On Monday, when he addressed the nation for the first time after two bombs exploded in Boston, Obama spoke in measured, deliberate tones about his conversations with Massachusetts Gov. Deval Patrick and Boston Mayor Tom Menino, and he sternly vowed justice for whoever was responsible, but he didn’t use the word “terrorism.”
Soon after, a White House official told ABC News that any bombing of this kind would be considered an act of terrorism. Senators on the Homeland Security Committee said the attacks bore the hallmarks of terrorism, and Intelligence Committee Chairwoman Dianne Feinstein, D-Calif., told ABC News: “It is a terrorist incident.”
Following the president’s lead, Rep. Michael Capuano, D-Mass., shied away from the “T” word, saying on the House floor before a moment of silence that “Whatever it was, it was a terrible tragedy … no matter how you measure it.”
Regardless of why Obama waited a day to call the attacks “terrorism,” what makes something a terrorist event?
According to David Gomez, a former FBI counterterrorism official, Justice Department protocol automatically classifies bombings of this nature as terrorism cases, partly for jurisdictional purposes: Until deemed otherwise, the FBI (and not Bureau of Alcohol, Tobacco, Firearms and Explosives) handles bombings as terrorism investigations.
“There’s a number of different definitions for ‘terrorism.’ There’s the academic definition, and there are the legal definitions, and then there’s the one that’s used by the FBI, which kind of straddles both,” Gomez told ABC News. “The FBI uses a definition that talks about coercing the civilian population or the government … through violence. … It’s an attempt to change their minds about certain things.”
A former senior assistant special agent-in-charge for counter-terrorism and intelligence at the FBI’s Seattle Field Office, Gomez said the word “terrorism” carries political connotations about a perpetrator’s motive. Newtown, Conn., shooter Adam Lanza, for instance, was not a terrorist because he wasn’t trying to communicate a message to the public or the government.
“He was sending a message, but it wasn’t about politics.

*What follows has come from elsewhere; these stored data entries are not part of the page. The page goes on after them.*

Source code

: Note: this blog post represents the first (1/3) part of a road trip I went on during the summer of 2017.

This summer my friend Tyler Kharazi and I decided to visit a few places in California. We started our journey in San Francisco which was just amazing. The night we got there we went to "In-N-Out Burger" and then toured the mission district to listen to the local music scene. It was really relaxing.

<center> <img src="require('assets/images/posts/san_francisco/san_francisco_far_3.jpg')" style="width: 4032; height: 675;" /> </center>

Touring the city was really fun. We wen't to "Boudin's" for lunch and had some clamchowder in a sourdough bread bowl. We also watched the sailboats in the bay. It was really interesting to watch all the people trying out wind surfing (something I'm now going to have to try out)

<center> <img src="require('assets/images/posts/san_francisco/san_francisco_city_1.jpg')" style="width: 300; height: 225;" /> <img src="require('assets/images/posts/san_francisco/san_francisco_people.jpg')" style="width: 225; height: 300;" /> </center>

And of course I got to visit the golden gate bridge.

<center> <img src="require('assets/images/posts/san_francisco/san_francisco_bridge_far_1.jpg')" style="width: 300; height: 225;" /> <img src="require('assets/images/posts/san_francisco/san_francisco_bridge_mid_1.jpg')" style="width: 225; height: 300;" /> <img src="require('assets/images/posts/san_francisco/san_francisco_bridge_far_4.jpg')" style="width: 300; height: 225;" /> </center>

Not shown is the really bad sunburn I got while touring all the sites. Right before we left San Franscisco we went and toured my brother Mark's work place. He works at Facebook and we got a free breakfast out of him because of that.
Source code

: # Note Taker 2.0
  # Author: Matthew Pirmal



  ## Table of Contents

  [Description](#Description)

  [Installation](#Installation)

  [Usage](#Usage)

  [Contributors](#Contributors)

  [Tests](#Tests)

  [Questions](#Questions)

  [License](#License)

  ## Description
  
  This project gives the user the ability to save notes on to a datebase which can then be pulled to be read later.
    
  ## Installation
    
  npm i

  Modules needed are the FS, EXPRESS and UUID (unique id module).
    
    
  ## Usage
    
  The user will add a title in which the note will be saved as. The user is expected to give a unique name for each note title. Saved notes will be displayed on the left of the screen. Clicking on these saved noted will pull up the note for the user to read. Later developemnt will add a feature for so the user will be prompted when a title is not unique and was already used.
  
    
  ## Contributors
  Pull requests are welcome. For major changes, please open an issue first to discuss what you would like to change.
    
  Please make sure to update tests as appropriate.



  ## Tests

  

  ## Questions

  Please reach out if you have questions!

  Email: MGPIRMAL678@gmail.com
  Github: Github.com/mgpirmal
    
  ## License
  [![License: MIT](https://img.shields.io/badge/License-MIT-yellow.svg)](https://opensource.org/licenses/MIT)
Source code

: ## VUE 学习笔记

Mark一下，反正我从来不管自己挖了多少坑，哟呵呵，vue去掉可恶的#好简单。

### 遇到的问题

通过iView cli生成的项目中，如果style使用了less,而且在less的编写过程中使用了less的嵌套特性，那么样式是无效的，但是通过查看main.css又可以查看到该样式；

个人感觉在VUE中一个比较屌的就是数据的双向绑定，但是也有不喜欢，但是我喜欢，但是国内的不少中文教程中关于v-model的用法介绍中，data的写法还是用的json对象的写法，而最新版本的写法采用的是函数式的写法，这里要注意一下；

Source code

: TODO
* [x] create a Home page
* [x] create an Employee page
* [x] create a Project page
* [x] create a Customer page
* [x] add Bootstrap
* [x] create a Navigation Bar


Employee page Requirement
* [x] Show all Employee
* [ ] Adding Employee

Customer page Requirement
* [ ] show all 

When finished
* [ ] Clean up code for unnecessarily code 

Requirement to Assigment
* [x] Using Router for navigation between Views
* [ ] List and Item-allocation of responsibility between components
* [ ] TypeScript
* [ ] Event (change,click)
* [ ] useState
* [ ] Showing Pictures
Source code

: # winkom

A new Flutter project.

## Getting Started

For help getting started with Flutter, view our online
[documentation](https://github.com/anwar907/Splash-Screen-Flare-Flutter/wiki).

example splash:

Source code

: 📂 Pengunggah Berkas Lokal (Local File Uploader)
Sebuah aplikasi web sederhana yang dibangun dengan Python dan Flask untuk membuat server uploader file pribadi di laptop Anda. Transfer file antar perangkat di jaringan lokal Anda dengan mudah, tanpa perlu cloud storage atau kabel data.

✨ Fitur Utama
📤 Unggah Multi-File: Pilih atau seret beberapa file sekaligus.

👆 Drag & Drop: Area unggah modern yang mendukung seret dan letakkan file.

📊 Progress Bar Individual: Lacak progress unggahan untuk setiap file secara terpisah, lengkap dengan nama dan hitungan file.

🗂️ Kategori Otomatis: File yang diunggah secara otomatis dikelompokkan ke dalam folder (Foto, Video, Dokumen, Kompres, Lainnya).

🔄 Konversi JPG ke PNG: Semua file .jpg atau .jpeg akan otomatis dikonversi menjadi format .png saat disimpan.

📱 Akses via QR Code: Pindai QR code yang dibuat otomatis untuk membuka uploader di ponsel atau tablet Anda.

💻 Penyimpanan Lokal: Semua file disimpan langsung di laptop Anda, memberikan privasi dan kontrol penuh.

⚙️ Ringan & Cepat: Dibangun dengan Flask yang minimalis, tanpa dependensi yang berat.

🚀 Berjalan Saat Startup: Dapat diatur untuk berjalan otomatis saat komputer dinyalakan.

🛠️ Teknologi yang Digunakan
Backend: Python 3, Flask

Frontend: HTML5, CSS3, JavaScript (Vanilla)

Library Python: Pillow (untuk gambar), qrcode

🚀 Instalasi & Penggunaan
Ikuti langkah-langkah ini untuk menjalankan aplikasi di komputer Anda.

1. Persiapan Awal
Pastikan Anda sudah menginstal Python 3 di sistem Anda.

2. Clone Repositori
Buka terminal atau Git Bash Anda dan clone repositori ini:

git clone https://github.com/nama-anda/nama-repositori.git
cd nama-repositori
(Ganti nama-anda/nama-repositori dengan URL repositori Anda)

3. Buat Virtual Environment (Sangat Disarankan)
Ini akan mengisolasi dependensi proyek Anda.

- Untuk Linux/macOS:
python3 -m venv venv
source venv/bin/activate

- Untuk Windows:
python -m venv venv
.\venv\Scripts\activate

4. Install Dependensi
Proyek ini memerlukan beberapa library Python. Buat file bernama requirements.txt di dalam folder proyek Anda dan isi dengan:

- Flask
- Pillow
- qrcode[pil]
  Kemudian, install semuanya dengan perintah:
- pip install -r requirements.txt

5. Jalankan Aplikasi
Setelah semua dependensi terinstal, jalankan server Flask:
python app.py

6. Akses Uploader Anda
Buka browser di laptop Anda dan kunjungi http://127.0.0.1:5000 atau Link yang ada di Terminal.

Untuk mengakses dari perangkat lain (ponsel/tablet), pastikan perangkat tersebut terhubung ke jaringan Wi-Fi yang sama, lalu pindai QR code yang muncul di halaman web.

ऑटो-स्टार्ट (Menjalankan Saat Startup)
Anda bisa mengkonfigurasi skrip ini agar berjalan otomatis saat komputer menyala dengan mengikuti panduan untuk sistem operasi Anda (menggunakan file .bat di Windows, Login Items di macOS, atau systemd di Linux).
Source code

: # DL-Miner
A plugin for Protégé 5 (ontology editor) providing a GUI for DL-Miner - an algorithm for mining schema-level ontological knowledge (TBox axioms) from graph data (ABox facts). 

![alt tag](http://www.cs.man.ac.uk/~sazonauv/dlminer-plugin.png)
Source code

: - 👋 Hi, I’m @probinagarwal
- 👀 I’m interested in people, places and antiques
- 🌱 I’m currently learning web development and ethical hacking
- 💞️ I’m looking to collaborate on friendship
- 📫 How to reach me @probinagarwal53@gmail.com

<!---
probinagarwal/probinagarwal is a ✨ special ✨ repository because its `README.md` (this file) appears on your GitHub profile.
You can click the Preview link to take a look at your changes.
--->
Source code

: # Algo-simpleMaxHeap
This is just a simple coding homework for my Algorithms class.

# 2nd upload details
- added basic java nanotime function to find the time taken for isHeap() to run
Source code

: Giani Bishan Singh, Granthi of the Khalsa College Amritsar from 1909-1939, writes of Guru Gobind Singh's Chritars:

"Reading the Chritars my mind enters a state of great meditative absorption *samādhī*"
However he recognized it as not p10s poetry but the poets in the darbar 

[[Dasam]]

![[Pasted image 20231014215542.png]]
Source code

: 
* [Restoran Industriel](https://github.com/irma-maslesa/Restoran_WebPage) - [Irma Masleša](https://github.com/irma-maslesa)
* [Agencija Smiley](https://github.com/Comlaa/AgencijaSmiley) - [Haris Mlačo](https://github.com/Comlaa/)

It was about his own mental illness,” Gomez said.
Under Gomez’s definition, the Boston attacks will be aptly deemed “terrorism” if the assumed motives of public intimidation are found to be correct.
“For example, what if the guy who [placed] the bomb was trying to murder a specific person in the race?” Gomez asked. “That’s not terrorism — he was not trying to send a message or influence policy.”
Forensic investigators don’t think about the word, Gomez told ABC.
“The guys at the crime scene don’t care what label you put on it,” Gomez said. “They’re concerned with solving a specific crime, and that’s bombing and murder.”